**What to produce:** The lines to repeat are those below from the one containing "5. Escalate to moderators only when necessary" down to the one containing "By participating in", both included; reproduce them exactly and nothing else.

[Data entries]
******

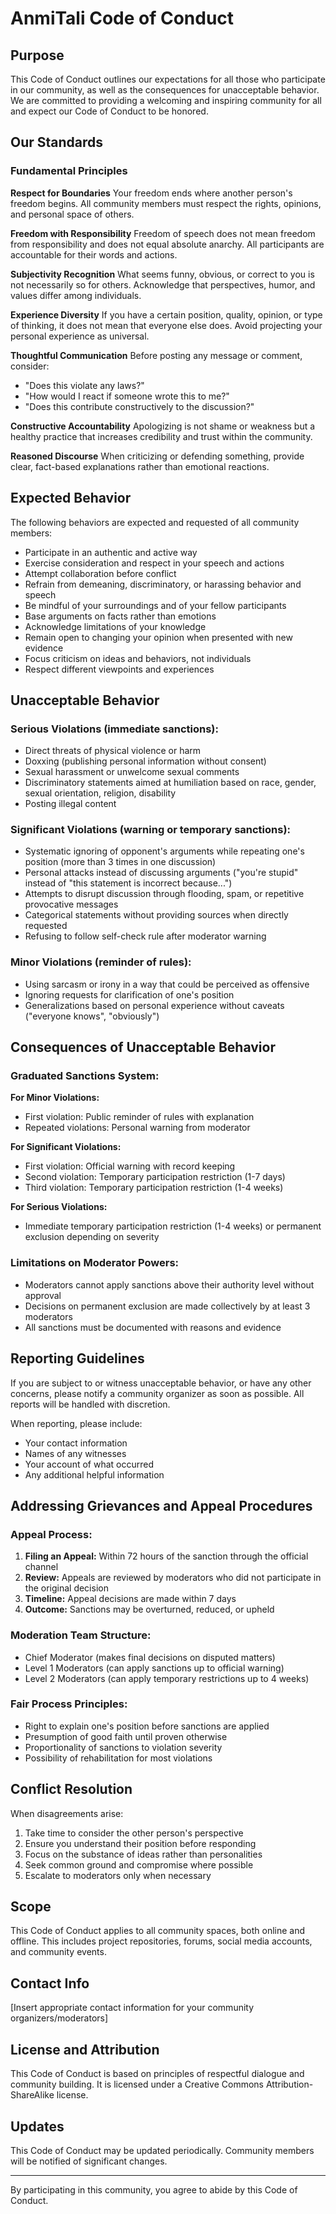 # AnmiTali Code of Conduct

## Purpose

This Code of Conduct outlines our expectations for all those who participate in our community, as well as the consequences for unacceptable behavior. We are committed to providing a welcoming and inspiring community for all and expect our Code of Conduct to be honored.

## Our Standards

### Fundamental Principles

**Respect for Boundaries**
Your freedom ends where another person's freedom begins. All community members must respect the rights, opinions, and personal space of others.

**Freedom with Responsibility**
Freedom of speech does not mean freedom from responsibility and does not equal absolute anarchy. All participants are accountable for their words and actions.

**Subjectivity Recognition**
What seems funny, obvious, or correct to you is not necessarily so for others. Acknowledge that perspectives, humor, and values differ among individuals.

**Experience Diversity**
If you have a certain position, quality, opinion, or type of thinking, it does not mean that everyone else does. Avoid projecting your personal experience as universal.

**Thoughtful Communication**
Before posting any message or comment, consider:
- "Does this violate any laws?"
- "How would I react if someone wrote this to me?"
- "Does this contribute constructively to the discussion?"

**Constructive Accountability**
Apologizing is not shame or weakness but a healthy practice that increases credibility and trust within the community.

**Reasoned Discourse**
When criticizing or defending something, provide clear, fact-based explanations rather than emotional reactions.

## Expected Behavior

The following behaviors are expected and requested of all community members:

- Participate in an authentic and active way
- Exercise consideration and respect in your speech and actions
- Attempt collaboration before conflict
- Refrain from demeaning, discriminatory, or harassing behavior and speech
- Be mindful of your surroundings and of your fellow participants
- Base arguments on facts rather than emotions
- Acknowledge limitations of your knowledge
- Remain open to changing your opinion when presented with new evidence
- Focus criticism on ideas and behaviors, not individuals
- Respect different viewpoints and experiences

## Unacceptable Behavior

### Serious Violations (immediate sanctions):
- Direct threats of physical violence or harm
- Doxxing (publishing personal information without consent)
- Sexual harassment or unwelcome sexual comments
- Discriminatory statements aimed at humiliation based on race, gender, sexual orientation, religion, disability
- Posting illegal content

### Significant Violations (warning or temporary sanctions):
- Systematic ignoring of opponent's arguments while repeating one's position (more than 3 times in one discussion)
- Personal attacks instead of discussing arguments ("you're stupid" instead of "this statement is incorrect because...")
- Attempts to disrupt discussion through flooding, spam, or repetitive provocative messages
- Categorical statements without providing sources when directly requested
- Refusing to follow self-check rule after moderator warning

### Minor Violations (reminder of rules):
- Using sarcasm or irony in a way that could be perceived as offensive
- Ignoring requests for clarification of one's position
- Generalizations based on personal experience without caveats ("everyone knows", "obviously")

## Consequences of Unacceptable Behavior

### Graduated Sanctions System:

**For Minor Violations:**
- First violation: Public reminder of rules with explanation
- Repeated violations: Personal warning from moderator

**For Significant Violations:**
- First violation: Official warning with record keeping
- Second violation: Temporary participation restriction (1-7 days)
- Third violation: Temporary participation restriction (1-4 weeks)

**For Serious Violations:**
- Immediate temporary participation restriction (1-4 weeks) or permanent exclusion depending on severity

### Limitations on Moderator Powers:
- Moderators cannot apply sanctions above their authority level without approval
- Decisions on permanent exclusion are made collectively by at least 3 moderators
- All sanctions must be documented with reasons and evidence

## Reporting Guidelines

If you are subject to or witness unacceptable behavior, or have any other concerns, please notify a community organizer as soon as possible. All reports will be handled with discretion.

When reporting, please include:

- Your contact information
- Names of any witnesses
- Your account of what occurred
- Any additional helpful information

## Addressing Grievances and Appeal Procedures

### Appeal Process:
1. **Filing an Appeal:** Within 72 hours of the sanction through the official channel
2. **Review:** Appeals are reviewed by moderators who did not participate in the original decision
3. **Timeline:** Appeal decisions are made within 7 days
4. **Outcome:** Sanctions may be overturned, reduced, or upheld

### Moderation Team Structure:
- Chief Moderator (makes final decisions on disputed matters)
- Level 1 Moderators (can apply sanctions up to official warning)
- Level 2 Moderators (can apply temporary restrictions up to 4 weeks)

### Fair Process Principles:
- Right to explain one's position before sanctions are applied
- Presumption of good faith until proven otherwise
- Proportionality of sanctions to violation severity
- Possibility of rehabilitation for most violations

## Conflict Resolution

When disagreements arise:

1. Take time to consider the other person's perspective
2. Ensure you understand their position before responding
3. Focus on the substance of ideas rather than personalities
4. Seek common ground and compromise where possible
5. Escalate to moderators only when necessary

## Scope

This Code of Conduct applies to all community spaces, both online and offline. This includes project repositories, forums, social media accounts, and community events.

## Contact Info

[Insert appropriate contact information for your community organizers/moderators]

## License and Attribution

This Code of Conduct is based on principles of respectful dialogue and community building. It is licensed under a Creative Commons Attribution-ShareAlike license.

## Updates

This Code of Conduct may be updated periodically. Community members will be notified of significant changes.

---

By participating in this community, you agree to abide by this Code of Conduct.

******

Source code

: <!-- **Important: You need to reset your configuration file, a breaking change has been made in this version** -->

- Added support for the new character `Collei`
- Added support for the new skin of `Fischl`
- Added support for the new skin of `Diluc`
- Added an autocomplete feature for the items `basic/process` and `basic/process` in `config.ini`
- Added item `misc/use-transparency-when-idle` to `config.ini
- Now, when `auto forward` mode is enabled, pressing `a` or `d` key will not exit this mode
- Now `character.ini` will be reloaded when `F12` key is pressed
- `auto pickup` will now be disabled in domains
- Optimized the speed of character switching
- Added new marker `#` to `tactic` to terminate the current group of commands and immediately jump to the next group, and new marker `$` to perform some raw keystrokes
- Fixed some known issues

******

**Answer to this task:**
5. Escalate to moderators only when necessary

## Scope

This Code of Conduct applies to all community spaces, both online and offline. This includes project repositories, forums, social media accounts, and community events.

## Contact Info

[Insert appropriate contact information for your community organizers/moderators]

## License and Attribution

This Code of Conduct is based on principles of respectful dialogue and community building. It is licensed under a Creative Commons Attribution-ShareAlike license.

## Updates

This Code of Conduct may be updated periodically. Community members will be notified of significant changes.

---

By participating in this community, you agree to abide by this Code of Conduct.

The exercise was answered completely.